WORK REQUEST
Look through the material below. Copy each line that contains the string "voleb".

++++++++++++++++++++

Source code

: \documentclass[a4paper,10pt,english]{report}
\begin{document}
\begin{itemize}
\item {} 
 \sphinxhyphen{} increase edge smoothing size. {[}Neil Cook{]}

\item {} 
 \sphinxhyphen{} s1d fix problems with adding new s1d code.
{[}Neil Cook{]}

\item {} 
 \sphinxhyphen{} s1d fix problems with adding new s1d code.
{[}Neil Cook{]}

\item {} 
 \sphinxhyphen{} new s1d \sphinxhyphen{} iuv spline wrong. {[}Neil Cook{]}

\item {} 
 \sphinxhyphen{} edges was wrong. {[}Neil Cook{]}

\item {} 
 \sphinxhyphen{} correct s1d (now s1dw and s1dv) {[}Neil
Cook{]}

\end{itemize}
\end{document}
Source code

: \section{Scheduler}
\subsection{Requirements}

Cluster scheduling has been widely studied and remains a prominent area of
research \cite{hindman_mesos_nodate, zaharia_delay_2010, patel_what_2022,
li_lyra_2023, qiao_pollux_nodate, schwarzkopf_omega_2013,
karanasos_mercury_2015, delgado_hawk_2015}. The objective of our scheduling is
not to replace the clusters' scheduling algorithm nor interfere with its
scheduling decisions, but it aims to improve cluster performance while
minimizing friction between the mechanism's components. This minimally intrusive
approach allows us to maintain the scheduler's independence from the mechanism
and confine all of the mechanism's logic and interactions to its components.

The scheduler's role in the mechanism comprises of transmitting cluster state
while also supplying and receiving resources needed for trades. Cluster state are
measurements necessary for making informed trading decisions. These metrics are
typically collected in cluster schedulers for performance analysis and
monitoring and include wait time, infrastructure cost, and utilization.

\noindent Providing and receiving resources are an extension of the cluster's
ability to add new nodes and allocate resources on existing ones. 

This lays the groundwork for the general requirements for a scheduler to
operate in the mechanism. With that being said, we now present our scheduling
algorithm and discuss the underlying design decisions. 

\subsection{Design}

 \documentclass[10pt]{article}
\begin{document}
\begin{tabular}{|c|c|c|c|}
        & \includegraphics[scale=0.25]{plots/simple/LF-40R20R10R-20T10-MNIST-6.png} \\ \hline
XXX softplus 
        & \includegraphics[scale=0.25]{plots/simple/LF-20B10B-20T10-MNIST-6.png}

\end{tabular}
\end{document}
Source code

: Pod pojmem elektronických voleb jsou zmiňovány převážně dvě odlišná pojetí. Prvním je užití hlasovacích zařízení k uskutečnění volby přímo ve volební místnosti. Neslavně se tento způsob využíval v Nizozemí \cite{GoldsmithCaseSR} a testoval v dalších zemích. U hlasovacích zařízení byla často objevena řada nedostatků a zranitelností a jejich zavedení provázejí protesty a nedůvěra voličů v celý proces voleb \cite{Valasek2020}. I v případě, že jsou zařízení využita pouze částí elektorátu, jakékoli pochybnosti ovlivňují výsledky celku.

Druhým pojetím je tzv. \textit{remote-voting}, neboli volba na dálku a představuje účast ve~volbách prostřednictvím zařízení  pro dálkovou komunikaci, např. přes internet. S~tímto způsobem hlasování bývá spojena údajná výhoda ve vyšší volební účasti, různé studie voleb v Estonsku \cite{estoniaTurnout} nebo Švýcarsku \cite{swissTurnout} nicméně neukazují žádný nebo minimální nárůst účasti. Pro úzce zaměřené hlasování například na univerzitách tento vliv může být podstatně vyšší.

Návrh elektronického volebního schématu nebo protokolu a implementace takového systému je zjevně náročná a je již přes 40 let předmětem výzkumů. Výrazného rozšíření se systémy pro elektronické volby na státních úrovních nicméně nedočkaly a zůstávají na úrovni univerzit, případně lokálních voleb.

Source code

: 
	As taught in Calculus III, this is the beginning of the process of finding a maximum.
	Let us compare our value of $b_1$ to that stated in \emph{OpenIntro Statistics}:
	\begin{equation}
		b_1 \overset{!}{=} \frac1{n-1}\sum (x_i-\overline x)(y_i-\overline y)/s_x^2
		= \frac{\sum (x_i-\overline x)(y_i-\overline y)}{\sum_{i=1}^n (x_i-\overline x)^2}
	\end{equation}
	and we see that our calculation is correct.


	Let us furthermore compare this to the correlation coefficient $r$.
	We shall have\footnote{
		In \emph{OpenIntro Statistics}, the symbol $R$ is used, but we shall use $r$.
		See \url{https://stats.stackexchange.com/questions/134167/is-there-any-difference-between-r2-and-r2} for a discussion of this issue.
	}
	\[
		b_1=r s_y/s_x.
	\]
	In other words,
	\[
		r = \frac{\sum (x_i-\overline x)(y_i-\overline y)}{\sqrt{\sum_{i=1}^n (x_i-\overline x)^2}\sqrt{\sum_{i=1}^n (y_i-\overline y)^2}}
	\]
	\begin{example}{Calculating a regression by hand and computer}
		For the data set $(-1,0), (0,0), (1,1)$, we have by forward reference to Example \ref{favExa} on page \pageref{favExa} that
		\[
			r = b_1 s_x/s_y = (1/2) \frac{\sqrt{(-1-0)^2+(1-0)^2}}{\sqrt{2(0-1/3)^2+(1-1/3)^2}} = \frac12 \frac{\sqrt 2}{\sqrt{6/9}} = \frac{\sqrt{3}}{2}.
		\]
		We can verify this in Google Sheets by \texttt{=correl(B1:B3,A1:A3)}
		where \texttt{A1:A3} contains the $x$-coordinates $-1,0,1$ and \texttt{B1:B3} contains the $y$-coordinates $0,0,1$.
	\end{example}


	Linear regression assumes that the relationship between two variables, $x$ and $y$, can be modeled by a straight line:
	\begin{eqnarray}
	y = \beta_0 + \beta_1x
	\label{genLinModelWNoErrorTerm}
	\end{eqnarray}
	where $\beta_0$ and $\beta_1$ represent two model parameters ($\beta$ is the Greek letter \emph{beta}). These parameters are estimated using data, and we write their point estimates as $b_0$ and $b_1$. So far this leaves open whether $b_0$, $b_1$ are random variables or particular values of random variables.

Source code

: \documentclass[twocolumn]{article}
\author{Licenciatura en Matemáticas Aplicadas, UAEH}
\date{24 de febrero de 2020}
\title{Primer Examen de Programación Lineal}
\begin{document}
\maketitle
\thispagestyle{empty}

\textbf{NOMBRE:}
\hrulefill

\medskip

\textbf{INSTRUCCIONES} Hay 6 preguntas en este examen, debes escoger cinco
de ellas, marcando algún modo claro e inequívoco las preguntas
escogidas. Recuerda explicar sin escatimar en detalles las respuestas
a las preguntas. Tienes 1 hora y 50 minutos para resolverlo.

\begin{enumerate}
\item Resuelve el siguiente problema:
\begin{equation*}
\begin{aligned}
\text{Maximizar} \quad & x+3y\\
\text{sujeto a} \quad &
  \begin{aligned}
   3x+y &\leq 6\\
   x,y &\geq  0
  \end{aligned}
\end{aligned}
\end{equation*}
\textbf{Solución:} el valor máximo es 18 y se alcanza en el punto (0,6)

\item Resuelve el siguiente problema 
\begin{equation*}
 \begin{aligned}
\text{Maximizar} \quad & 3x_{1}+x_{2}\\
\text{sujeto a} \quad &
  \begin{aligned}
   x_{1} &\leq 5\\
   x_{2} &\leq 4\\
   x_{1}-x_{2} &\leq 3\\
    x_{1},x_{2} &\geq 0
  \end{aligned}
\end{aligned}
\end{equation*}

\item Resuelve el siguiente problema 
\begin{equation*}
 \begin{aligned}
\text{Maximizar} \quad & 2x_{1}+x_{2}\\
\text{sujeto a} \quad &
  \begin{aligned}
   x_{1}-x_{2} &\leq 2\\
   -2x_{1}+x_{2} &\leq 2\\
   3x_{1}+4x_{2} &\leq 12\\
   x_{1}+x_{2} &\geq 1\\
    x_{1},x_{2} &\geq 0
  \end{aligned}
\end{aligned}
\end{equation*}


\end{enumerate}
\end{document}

++++++++++++++++++++

WRITTEN REPLY
: Pod pojmem elektronických voleb jsou zmiňovány převážně dvě odlišná pojetí. Prvním je užití hlasovacích zařízení k uskutečnění volby přímo ve volební místnosti. Neslavně se tento způsob využíval v Nizozemí \cite{GoldsmithCaseSR} a testoval v dalších zemích. U hlasovacích zařízení byla často objevena řada nedostatků a zranitelností a jejich zavedení provázejí protesty a nedůvěra voličů v celý proces voleb \cite{Valasek2020}. I v případě, že jsou zařízení využita pouze částí elektorátu, jakékoli pochybnosti ovlivňují výsledky celku.
Druhým pojetím je tzv. \textit{remote-voting}, neboli volba na dálku a představuje účast ve~volbách prostřednictvím zařízení  pro dálkovou komunikaci, např. přes internet. S~tímto způsobem hlasování bývá spojena údajná výhoda ve vyšší volební účasti, různé studie voleb v Estonsku \cite{estoniaTurnout} nebo Švýcarsku \cite{swissTurnout} nicméně neukazují žádný nebo minimální nárůst účasti. Pro úzce zaměřené hlasování například na univerzitách tento vliv může být podstatně vyšší.
Návrh elektronického volebního schématu nebo protokolu a implementace takového systému je zjevně náročná a je již přes 40 let předmětem výzkumů. Výrazného rozšíření se systémy pro elektronické volby na státních úrovních nicméně nedočkaly a zůstávají na úrovni univerzit, případně lokálních voleb.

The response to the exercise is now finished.